Judul yang diterbitkan dalam WT: "'No submission to Islam': Victor Orbán outlines explicitly conservative goals for Hungary"
BUDAPEST – Tidak seorang pun kepala pemerintahan Eropa yang berbicara sedikitnya seperti Perdana Menteri Hongaria, Victor Orbán. Sebagai contoh, baru-baru ini dia berbicara tentang membangun "tatatertib konstitusional berbasiskan landasan nasional yang Kristen" di Hongaria. Dengan demikian, negara itu menghindari masa depan di mana, "seluruh Eropa justru tunduk mengalah kepada Islam."
Ringkasnya, itulah gangguan yang disebabkan oleh Orbán, 55 tahun beserta Partai Fidesz-nya. Secara gamblang, dia juga membuat bagan tujuan konservatif (atau dalam terminologinya sendiri, "illiberal"), yang membela "cara hidup yang lahir dari budaya Kristen" dan pada pihak lain menolak pengaruh Muslim. Dengan melakukannya demikian, Orbán menghancurkan konsensus yang berlaku di benua itu yang mendorong para pemilih di Polandia, Austria, Italia dan Jerman untuk lebih jauh menolak migrasi manusia yang tidak terkendali.
Partai Fidesz jauh mendalam memasuki masyarakat Hongaria. |
Tentu saja, media Barat menanggapi kesombongan ini dengan kritik tanpa henti. Beberapa kritik memang pantas. Seperti misalnya kritik media ketika pemerintah mengambil alih nyaris semua media, tekanan politik yang diberikannya kepada berbagai LSM yang memusuhi pemerintah, campur-tangannya atas independesi pengadilan dengan korupsi beserta kebijakannya yang pro-Putin. Dalam kunjungan saya baru-baru ini ke Hongaria, seorang warga setempat dengan nada khawatir membandingkan jangkauan Partai Fidez yang jauh ke dalam masyarakat dengan jangkauan Partai Komunis selama era Soviet (1944-1989).
Tetapi, kritik lain terhadap pemerintah juga berlebihan dan tidak wajar. Ya, orang-orang Yahudi setempat memang mengeluhkan semakin meningkatnya perasaan permusuhan tetapi insiden anti-Semit, semakin merosot. Negeri itu pun menjadi tempat paling aman di Eropa di tempat umum bagi orang-orang Yahudi yang taat. Orbán secara bijaksana berargumentasi bahwa mengijinkan sejumlah besar migran Muslim anti-semit adalah ancaman nyata bagi orang-orang Yahudi. Serangannya yang bertubi-tubi kepada George Soros, seorang anti-Zionis dan orang Yahudi yang pantas dipertanyakan ke-Yahudi-annya, tidak lagi bernada anti-semit dibandingkan dengan serangan-serangan dari katakan saja, David Horowitz atau Black Cube. Hongaria pun memperlihatkan hubungan Eropa yang paling baik dengan Israel
Dengan tujuan meninjau kembali situasi dari pola Barat yang biasa dengan cara yang luar biasa, berbagai institusi Yahudi di Budapest beroperasi di tempat terbuka. Sementara itu, Amnesty International justru "bersembunyi di balik pintu besi penghalang berpelindung."

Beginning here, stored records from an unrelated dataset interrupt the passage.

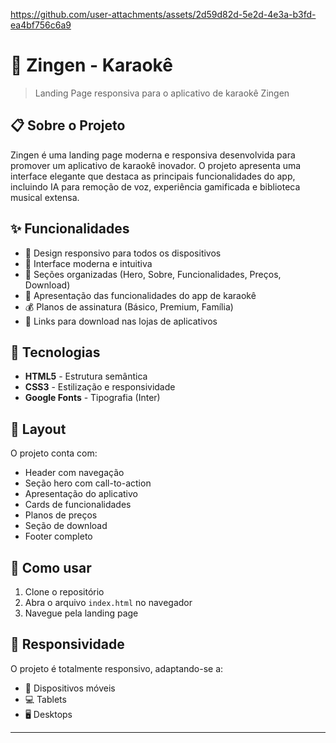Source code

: 
https://github.com/user-attachments/assets/2d59d82d-5e2d-4e3a-b3fd-ea4bf756c6a9



# 🎤 Zingen - Karaokê

> Landing Page responsiva para o aplicativo de karaokê Zingen

## 📋 Sobre o Projeto

Zingen é uma landing page moderna e responsiva desenvolvida para promover um aplicativo de karaokê inovador. O projeto apresenta uma interface elegante que destaca as principais funcionalidades do app, incluindo IA para remoção de voz, experiência gamificada e biblioteca musical extensa.

## ✨ Funcionalidades

- 🎯 Design responsivo para todos os dispositivos
- 🎨 Interface moderna e intuitiva
- 📱 Seções organizadas (Hero, Sobre, Funcionalidades, Preços, Download)
- 🎵 Apresentação das funcionalidades do app de karaokê
- 💰 Planos de assinatura (Básico, Premium, Família)
- 📲 Links para download nas lojas de aplicativos

## 🚀 Tecnologias

- **HTML5** - Estrutura semântica
- **CSS3** - Estilização e responsividade
- **Google Fonts** - Tipografia (Inter)

## 🎨 Layout

O projeto conta com:
- Header com navegação
- Seção hero com call-to-action
- Apresentação do aplicativo
- Cards de funcionalidades
- Planos de preços
- Seção de download
- Footer completo

## 🚀 Como usar

1. Clone o repositório
2. Abra o arquivo `index.html` no navegador
3. Navegue pela landing page

## 📱 Responsividade

O projeto é totalmente responsivo, adaptando-se a:
- 📱 Dispositivos móveis
- 💻 Tablets
- 🖥️ Desktops

---
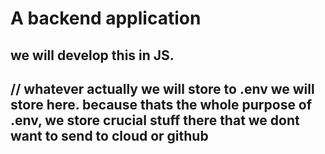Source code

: # A backend application

## we will develop this in JS.

## // whatever actually we will store to .env we will store here. because thats the whole purpose of .env, we store crucial stuff there that we dont want to send to cloud or github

Banyak wanita Muslim kerap berkunjung ke Sungai Danube di Budapest. |
Pemerintah memang tidak anti-Muslim.Ya. Orbán memang mengecam migran illegal sebagai "bukanlah pengungsi tetapi kekuatan penyerang Muslim." Karena itu dia berpendapat bahwa "tidak terelakkan lagi banyaknya jumlah kaum Muslim akan menciptakan masyarakat yang parallel, karena komunitas Kristen dan Muslim tidak pernah bisa bersatu." Meskipun demikian, kaum Muslim yang taat terhadap aturan , bagaimanapun, disambut gembira.

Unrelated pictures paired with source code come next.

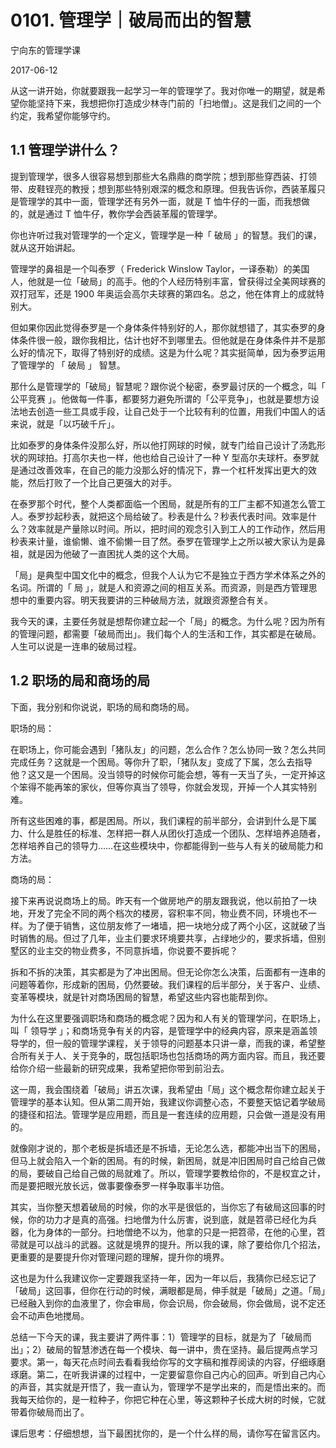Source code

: # 0101. 管理学｜破局而出的智慧

宁向东的管理学课

2017-06-12

从这一讲开始，你就要跟我一起学习一年的管理学了。我对你唯一的期望，就是希望你能坚持下来，我想把你打造成少林寺门前的「扫地僧」。这是我们之间的一个约定，我希望你能够守约。

## 1.1 管理学讲什么？

提到管理学，很多人很容易想到那些大名鼎鼎的商学院；想到那些穿西装、打领带、皮鞋锃亮的教授；想到那些特别艰深的概念和原理。但我告诉你，西装革履只是管理学的其中一面，管理学还有另外一面，就是 T 恤牛仔的一面，而我想做的，就是通过 T 恤牛仔，教你学会西装革履的管理学。

你也许听过我对管理学的一个定义，管理学是一种「 破局 」的智慧。我们的课，就从这开始讲起。

管理学的鼻祖是一个叫泰罗（ Frederick Winslow Taylor，一译泰勒）的美国人，他就是一位「破局」的高手。他的个人经历特别丰富，曾获得过全美网球赛的双打冠军，还是 1900 年奥运会高尔夫球赛的第四名。总之，他在体育上的成就特别大。

但如果你因此觉得泰罗是一个身体条件特别好的人，那你就想错了，其实泰罗的身体条件很一般，跟你我相比，估计也好不到哪里去。但他就是在身体条件并不是那么好的情况下，取得了特别好的成绩。这是为什么呢？其实挺简单，因为泰罗运用了管理学的 「 破局 」 智慧。

那什么是管理学的「破局」智慧呢？跟你说个秘密，泰罗最讨厌的一个概念，叫「 公平竞赛 」。他做每一件事，都要努力避免所谓的「公平竞争」，也就是要想方设法地去创造一些工具或手段，让自己处于一个比较有利的位置，用我们中国人的话来说，就是「以巧破千斤」。

比如泰罗的身体条件没那么好，所以他打网球的时候，就专门给自己设计了汤匙形状的网球拍。打高尔夫也一样，他也给自己设计了一种 Y 型高尔夫球杆。泰罗就是通过改善效率，在自己的能力没那么好的情况下，靠一个杠杆发挥出更大的效能，然后打败了一个比自己更强大的对手。

在泰罗那个时代，整个人类都面临一个困局，就是所有的工厂主都不知道怎么管工人。泰罗抄起秒表，就把这个局给破了。秒表是什么？秒表代表时间。效率是什么？效率就是产量除以时间。所以，把时间的观念引入到工人的工作动作，然后用秒表来计量，谁偷懒、谁不偷懒一目了然。泰罗在管理学上之所以被大家认为是鼻祖，就是因为他破了一直困扰人类的这个大局。

「局」是典型中国文化中的概念，但我个人认为它不是独立于西方学术体系之外的名词。所谓的「 局 」，就是人和资源之间的相互关系。而资源，则是西方管理思想中的重要内容。明天我要讲的三种破局方法，就跟资源整合有关。

我今天的课，主要任务就是想帮你建立起一个「局」的概念。为什么呢？因为所有的管理问题，都需要「破局而出」。我们每个人的生活和工作，其实都是在破局。人生可以说是一连串的破局过程。

## 1.2 职场的局和商场的局

下面，我分别和你说说，职场的局和商场的局。

职场的局：

在职场上，你可能会遇到「猪队友」的问题，怎么合作？怎么协同一致？怎么共同完成任务？这就是一个困局。等你升了职，「猪队友」变成了下属，怎么去指导他？这又是一个困局。没当领导的时候你可能会想，等有一天当了头，一定开掉这个笨得不能再笨的家伙，但等你真当了领导，你就会发现，开掉一个人其实特别难。

所有这些困难的事，都是困局。所以，我们课程的前半部分，会讲到什么是下属力、什么是胜任的标准、怎样把一群人从团伙打造成一个团队、怎样培养追随者，怎样培养自己的领导力……在这些模块中，你都能得到一些与人有关的破局能力和方法。

商场的局：

接下来再说说商场上的局。昨天有一个做房地产的朋友跟我说，他以前拍了一块地，开发了完全不同的两个档次的楼房，容积率不同，物业费不同，环境也不一样。为了便于销售，这位朋友修了一堵墙，把一块地分成了两个小区，这就破了当时销售的局。但过了几年，业主们要求环境要共享，占绿地少的，要求拆墙，但别墅区的业主交的物业费多，不同意拆墙，你说要不要拆呢？

拆和不拆的决策，其实都是为了冲出困局。但无论你怎么决策，后面都有一连串的问题等着你，形成新的困局，仍然要破。我们课程的后半部分，关于客户、业绩、变革等模块，就是针对商场困局的智慧，希望这些内容也能帮到你。

为什么在这里要强调职场和商场的概念呢？因为和人有关的管理学问，在职场上，叫「 领导学 」；和商场竞争有关的内容，是管理学中的经典内容，原来是涵盖领导学的，但一般的管理学课程，关于领导的问题基本只讲一章，而我的课，希望整合所有关于人、关于竞争的，既包括职场也包括商场的两方面内容。而且，我还要给你介绍一些最新的研究成果，我希望把你带到前沿去。

这一周，我会围绕着「破局」讲五次课，我希望由「局」这个概念帮你建立起关于管理学的基本认知。但从第二周开始，我建议你调整心态，不要整天惦记着学破局的捷径和招法。管理学是应用题，而且是一套连续的应用题，只会做一道是没有用的。

就像刚才说的，那个老板是拆墙还是不拆墙，无论怎么选，都能冲出当下的困局，但马上就会陷入一个新的困局。有的时候，新困局，就是冲旧困局时自己给自己做的局，要破自己给自己做的局就难了。所以，管理学要教给你的，不是权宜之计，而是要把眼光放长远，做事要像泰罗一样争取事半功倍。

其实，当你整天想着破局的时候，你的水平是很低的，当你忘了有破局这回事的时候，你的功力才是真的高强。扫地僧为什么厉害，说到底，就是笤帚已经化为兵器，化为身体的一部分。扫地僧绝不以为，他拿的只是一把笤帚，在他的心里，笤帚就是可以战斗的武器。这就是境界的提升。所以我的课，除了要给你几个招法，更重要的是要提升你对管理问题的理解，提升你的境界。

这也是为什么我建议你一定要跟我坚持一年，因为一年以后，我猜你已经忘记了「破局」这回事，但你在行动的时候，满眼都是局，伸手就是「破局」之道。「局」已经融入到你的血液里了，你会审局，你会识局，你会破局，你会做局，说不定还会不动声色地搅局。

总结一下今天的课，我主要讲了两件事：1）管理学的目标，就是为了「破局而出」；2）破局的智慧渗透在每一个模块、每一讲中，贵在坚持。最后提两点学习要求。第一，每天花点时间去看看我给你写的文字稿和推荐阅读的内容，仔细琢磨琢磨。第二，在听我讲课的过程中，一定要留意你自己内心的回声。听到自己内心的声音，其实就是开悟了，我一直认为，管理学不是学出来的，而是悟出来的。而我每天给你的，是一粒种子，你把它种在心里，等这颗种子长成大树的时候，它就带着你破局而出了。

课后思考：仔细想想，当下最困扰你的，是一个什么样的局，请你写在留言区内。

Cukup besar jumlah turis Muslim berkunjung ke Hongaria. Kenyataan ini segera menjadi jelas ketika berjalan-jalan santai ke Sungai Danube di Budapest. Visa lebih lama pun bisa diperoleh di sana. Selama empat tahun, dari 2013–2017, Pemerintah Fidesz menawarkan "Obligasi untuk Pemukiman (Settlement Bonds) untuk dijual dengan harga sekitar €350,000 (atau sekitar Rp 5,8 miliar), yang menguntungkan siapapun, termasuk banyak kaum Muslim, yang mendapat passpor Hongaria. Program beasiswa bertajuk Stipendium Hungaricum telah menerima sekitar 20.000 mahasiswa khususnya kaum Muslim dari Turki, Libanon, Emirat dan Indonesia.
Peran kaum imigran Muslim dapat terlihat dalam berbagai aktivitas ekonomi: dalam bidang pengobatan, mesin, real estate, pertukaran uang, restoran serta pabrik roti. Seorang artis Turki Can Togay, mengkonsepsikan kenangan Budapest yang mengganggu tentang Holocaust lewat karyanya, "Shoes on the Danube Bank" (Sepatu Di Tepian Sungai Danube).

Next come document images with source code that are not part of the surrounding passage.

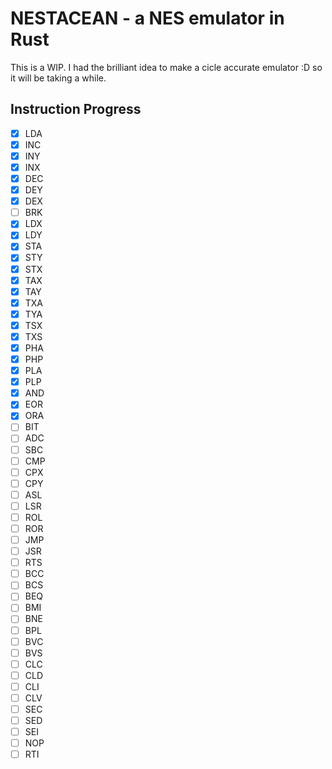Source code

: # NESTACEAN - a NES emulator in Rust

This is a WIP. I had the brilliant idea to make a cicle accurate emulator :D so it will be taking a while.

## Instruction Progress

- [x] LDA
- [x] INC 
- [x] INY
- [x] INX
- [x] DEC
- [x] DEY
- [x] DEX
- [ ] BRK
- [x] LDX
- [x] LDY
- [x] STA
- [x] STY
- [x] STX
- [x] TAX
- [x] TAY
- [x] TXA
- [x] TYA
- [x] TSX
- [x] TXS
- [x] PHA
- [x] PHP
- [x] PLA
- [x] PLP
- [x] AND
- [x] EOR 
- [x] ORA
- [ ] BIT 
- [ ] ADC
- [ ] SBC
- [ ] CMP
- [ ] CPX
- [ ] CPY
- [ ] ASL
- [ ] LSR
- [ ] ROL
- [ ] ROR
- [ ] JMP
- [ ] JSR
- [ ] RTS
- [ ] BCC
- [ ] BCS
- [ ] BEQ
- [ ] BMI
- [ ] BNE
- [ ] BPL
- [ ] BVC
- [ ] BVS
- [ ] CLC
- [ ] CLD
- [ ] CLI
- [ ] CLV
- [ ] SEC
- [ ] SED
- [ ] SEI
- [ ] NOP
- [ ] RTI
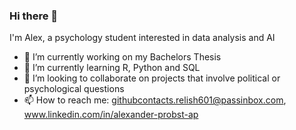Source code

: ### Hi there 👋
I'm Alex, a psychology student interested in data analysis and AI 
- 🔭 I’m currently working on my Bachelors Thesis
- 🌱 I’m currently learning R, Python and SQL
- 👯 I’m looking to collaborate on projects that involve political or psychological questions
- 📫 How to reach me: githubcontacts.relish601@passinbox.com, www.linkedin.com/in/alexander-probst-ap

Sepatu di Tanda Kenangan Tepi Sungai Danube. |
Dalam referendum yang diselenggarakan Oktober 2016, sebanyak 98,4 persen warga Hongaria memberikan suara menolak migran yang Uni Eropa alokasikan ke negeri mereka. Harus diakui, ia memang memperlihatkan ada mayoritas masyarakat yang menolak migran yang tidak sepenuh diteliti dengan baik. Apalagi, pemerintah negeri itu melancarkan kampanye supaya warganya tidak memberikan suara dan aksi boikot oposisi yang secara semu memperbesarkan angka ini. Kepada saya, seorang sekutu Orbán yang kenamaan pun pernah berujar, "Kami senang dengan umat Muslim, tetapi yang ada di sana, bukan di sini."
Dalam berbagai diskusi di Budapest yang memusatkan perhatian pada persoalan mengapa warga Hongaria (dan negara-negara tetangga mereka) memberikan respon yang begitu negatif terhadap migrasi yang tidak terkontrol, ada banyak faktor mengemuka;
- Berbagai kenangan negatif dari agresi Kekaisaran Utsmaniyah dan pendudukan kawasan Hongaria yang berlangsung selama 150 tahun.
- Perasaan tidak aman dengan soal kedaulatan negaranya, setelah negara itu baru saja mendapatkannya kembali dari Uni Soveit, 29 tahun silam.
- "Ideologi dari Brussels itu sama-sama kurang menariknya seperti yang berasal dari Moskow," kisah Dávid Szabó dari Yayasan Századvég kepada saya, ketika menjelaskan mengapa masyarakat Hongaria beralih kepada budaya tradisional yang berorientasi Kristen.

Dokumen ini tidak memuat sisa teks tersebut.